╭─ The data

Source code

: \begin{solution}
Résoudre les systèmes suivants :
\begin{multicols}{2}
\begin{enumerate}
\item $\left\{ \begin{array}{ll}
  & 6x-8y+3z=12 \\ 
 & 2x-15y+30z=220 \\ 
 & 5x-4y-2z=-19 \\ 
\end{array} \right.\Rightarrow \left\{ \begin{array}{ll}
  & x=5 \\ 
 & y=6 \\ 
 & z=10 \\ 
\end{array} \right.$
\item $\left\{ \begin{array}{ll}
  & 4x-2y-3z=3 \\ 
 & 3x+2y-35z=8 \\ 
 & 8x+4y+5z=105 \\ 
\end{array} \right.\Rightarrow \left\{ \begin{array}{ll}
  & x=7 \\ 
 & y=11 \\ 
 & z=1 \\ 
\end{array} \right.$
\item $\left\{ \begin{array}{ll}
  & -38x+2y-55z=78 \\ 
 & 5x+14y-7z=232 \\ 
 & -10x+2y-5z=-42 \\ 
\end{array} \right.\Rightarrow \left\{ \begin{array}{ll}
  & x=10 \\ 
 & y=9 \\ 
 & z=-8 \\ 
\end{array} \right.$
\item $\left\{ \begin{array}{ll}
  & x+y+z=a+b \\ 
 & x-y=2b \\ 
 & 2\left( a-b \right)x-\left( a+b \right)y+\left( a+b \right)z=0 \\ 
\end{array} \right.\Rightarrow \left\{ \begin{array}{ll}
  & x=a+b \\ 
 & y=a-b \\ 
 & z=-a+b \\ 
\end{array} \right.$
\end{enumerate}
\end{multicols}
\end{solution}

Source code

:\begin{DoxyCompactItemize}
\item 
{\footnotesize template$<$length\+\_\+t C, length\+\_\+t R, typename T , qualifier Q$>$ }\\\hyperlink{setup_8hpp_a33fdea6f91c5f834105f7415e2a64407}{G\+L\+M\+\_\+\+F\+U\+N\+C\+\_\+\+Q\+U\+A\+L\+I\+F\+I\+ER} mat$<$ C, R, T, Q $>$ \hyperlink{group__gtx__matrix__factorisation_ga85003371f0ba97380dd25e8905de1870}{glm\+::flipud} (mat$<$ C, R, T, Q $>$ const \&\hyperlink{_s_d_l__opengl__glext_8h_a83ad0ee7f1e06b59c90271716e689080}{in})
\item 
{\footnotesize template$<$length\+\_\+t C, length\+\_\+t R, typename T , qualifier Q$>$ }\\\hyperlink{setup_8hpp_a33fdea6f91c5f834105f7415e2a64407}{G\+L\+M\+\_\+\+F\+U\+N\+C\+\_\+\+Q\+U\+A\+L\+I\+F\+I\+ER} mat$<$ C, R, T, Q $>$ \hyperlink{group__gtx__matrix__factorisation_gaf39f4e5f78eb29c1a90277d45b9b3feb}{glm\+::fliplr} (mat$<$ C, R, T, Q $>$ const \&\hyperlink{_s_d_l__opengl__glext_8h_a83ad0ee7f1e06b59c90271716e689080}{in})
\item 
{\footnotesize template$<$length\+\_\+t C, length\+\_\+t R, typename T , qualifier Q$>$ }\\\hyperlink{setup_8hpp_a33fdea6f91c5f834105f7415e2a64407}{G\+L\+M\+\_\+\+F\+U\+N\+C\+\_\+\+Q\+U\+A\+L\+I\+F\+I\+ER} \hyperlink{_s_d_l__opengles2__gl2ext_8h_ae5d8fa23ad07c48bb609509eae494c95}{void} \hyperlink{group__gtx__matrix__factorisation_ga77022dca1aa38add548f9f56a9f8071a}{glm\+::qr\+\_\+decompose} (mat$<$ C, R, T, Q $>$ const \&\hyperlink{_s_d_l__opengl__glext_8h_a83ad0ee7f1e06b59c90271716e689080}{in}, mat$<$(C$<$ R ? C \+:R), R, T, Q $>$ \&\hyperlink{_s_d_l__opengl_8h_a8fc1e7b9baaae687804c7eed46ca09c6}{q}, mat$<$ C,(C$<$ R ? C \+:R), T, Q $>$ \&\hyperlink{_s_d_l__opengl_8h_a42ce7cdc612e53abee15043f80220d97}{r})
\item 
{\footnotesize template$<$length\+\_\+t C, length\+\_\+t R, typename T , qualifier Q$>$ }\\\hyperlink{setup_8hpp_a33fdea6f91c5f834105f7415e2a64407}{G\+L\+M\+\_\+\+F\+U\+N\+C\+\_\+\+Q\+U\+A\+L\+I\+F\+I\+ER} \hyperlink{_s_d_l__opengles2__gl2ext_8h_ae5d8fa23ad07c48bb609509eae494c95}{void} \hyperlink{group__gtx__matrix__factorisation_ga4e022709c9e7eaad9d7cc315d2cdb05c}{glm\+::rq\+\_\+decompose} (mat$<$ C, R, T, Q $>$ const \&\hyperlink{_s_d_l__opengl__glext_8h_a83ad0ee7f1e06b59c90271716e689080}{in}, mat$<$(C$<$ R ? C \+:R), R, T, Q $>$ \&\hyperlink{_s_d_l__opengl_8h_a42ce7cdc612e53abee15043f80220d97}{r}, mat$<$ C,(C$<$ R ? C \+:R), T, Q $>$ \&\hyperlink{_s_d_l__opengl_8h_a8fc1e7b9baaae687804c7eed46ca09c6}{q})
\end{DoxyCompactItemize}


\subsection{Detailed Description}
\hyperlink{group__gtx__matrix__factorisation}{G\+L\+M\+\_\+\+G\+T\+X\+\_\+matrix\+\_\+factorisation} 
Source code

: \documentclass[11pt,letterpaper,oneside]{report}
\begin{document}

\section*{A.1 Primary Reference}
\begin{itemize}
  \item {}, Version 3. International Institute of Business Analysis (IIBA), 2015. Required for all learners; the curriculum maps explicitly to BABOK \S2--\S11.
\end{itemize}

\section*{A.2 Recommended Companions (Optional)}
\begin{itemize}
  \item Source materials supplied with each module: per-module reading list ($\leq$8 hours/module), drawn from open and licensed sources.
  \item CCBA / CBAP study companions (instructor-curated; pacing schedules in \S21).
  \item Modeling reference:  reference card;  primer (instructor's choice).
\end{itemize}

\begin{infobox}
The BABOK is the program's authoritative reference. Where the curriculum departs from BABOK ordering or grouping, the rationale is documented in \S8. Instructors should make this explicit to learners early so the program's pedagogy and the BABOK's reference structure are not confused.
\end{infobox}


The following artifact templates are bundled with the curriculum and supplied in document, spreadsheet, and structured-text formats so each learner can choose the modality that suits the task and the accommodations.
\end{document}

╰─

Your task: Reproduce each line of the entries in which the word "learners" is found.

Written solution:
  \item {}, Version 3. International Institute of Business Analysis (IIBA), 2015. Required for all learners; the curriculum maps explicitly to BABOK \S2--\S11.
The BABOK is the program's authoritative reference. Where the curriculum departs from BABOK ordering or grouping, the rationale is documented in \S8. Instructors should make this explicit to learners early so the program's pedagogy and the BABOK's reference structure are not confused.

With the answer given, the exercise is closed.